Stored items
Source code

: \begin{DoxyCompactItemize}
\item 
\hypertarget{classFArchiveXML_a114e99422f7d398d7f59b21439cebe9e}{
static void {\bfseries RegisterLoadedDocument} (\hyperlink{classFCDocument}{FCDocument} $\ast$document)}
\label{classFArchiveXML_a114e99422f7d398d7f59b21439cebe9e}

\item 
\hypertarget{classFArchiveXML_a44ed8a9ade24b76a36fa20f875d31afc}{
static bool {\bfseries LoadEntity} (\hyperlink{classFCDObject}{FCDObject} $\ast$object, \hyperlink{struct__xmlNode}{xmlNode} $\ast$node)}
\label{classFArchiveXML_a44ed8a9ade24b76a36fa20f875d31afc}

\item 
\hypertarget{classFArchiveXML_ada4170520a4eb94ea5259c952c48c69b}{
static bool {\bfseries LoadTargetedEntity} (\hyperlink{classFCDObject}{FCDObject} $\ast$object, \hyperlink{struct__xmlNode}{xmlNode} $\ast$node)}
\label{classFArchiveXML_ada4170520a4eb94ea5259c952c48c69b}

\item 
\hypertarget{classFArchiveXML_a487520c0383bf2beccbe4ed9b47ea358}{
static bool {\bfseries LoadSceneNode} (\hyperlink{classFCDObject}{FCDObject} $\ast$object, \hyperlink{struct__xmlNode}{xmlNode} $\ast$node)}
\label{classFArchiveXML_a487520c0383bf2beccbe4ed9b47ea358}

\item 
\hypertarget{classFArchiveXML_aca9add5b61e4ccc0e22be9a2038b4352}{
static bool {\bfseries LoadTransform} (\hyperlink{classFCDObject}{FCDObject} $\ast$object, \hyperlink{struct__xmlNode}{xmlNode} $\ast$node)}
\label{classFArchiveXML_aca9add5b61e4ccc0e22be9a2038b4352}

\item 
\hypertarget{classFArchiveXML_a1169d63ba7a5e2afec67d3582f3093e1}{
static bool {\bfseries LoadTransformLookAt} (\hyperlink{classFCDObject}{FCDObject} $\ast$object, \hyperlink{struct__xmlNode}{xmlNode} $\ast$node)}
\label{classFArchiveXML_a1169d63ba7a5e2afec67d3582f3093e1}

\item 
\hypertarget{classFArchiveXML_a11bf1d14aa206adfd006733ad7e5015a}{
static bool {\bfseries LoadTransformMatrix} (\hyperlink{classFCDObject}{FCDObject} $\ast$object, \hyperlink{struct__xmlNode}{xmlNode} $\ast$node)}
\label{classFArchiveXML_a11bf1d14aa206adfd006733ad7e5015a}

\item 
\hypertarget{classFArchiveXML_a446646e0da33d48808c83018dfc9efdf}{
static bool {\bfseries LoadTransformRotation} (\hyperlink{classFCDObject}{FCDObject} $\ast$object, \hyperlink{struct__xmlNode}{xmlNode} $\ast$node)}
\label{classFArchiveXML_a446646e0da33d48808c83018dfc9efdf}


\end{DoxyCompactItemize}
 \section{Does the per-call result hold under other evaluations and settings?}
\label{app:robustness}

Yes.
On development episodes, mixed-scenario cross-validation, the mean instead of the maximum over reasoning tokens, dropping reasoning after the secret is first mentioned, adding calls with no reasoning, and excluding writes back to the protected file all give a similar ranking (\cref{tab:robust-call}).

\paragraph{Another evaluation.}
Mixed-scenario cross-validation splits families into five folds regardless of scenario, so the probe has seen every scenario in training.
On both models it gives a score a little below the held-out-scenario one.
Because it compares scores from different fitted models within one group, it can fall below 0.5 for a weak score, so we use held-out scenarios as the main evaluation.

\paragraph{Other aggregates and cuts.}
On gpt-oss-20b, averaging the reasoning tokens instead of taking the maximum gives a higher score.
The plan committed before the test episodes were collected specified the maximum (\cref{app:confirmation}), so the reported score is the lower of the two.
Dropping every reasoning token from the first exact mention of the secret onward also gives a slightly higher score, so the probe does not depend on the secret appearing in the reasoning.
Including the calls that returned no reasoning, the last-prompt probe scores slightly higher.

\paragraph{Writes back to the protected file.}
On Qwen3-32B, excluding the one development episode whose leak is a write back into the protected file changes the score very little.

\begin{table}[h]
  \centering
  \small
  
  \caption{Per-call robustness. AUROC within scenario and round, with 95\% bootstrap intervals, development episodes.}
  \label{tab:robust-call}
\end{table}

• TASK TO CARRY OUT:
Check each line of the data for the string "probe" and state how many lines contain it, without any other output.

• ANSWER TO THIS PROBLEM:
3